» What is being asked: Range to output from the entries below: the line containing "- Статистика успеваемости всех студентов" through the line containing "Реализован на DRF.". Set it down exactly, ends included, nothing else.

Collected data:

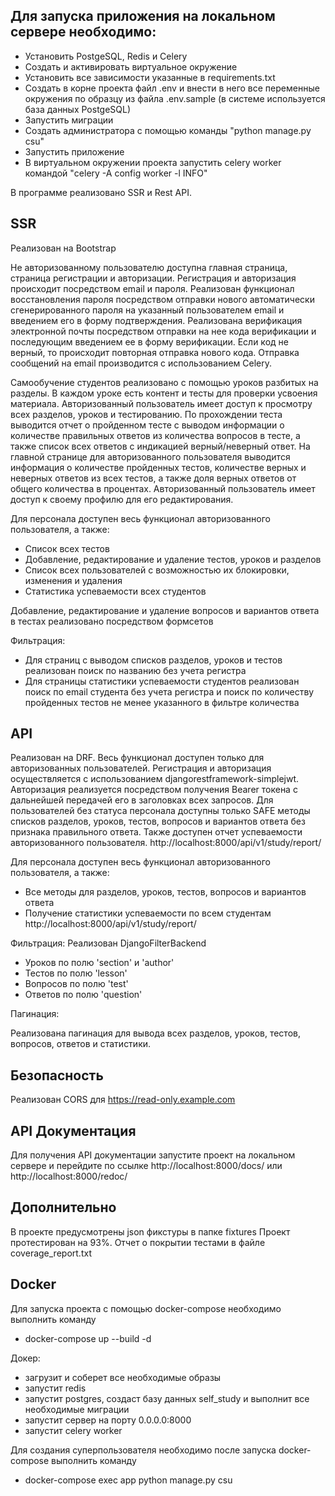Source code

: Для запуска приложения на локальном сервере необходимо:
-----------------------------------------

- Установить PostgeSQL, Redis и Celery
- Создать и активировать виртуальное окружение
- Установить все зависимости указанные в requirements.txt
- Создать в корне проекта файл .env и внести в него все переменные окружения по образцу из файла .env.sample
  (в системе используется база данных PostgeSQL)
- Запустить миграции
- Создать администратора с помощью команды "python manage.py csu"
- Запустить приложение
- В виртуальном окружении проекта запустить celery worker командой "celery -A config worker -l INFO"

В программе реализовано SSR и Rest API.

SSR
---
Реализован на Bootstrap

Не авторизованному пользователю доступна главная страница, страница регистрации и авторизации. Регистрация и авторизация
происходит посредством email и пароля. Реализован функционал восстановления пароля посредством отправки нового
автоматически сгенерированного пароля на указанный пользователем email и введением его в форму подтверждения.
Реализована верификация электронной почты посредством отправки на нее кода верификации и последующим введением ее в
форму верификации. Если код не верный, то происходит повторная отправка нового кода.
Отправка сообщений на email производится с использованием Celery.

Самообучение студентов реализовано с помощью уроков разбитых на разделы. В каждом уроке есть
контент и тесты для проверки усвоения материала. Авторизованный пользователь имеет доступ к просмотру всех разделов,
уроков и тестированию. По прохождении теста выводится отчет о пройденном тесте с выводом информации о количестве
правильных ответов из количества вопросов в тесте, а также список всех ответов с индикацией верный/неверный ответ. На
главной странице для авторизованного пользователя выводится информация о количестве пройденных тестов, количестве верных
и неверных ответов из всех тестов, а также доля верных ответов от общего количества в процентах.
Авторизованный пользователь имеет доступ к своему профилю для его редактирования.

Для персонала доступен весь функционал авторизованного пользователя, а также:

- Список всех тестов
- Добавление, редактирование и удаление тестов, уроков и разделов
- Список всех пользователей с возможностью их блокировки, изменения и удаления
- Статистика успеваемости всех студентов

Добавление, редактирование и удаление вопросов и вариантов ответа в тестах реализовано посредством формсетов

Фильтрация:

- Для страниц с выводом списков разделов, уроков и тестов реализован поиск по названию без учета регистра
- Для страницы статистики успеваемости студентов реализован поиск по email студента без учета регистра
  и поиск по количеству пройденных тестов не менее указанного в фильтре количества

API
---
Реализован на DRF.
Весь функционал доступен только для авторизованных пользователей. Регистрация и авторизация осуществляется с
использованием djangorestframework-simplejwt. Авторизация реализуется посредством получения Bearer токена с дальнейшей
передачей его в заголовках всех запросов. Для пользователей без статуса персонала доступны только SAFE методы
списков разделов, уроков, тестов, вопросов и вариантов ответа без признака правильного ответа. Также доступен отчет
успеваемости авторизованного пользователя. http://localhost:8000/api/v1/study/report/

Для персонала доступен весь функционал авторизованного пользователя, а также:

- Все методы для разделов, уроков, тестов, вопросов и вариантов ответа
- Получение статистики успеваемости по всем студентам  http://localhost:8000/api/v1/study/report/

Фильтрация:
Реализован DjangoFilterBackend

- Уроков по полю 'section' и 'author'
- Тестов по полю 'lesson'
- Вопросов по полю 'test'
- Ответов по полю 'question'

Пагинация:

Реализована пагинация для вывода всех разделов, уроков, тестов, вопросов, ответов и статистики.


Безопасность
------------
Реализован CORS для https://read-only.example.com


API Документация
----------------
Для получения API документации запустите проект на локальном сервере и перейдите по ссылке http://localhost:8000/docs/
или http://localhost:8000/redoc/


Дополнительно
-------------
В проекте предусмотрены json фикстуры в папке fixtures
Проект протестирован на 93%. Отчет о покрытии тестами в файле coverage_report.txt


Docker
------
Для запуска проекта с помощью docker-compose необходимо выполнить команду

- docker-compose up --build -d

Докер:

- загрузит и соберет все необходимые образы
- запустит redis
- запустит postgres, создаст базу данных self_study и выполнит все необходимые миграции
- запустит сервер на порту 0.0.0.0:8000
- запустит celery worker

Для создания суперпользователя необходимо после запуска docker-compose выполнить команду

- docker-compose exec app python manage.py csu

» Your response:
- Статистика успеваемости всех студентов

Добавление, редактирование и удаление вопросов и вариантов ответа в тестах реализовано посредством формсетов

Фильтрация:

- Для страниц с выводом списков разделов, уроков и тестов реализован поиск по названию без учета регистра
- Для страницы статистики успеваемости студентов реализован поиск по email студента без учета регистра
  и поиск по количеству пройденных тестов не менее указанного в фильтре количества

API
---
Реализован на DRF.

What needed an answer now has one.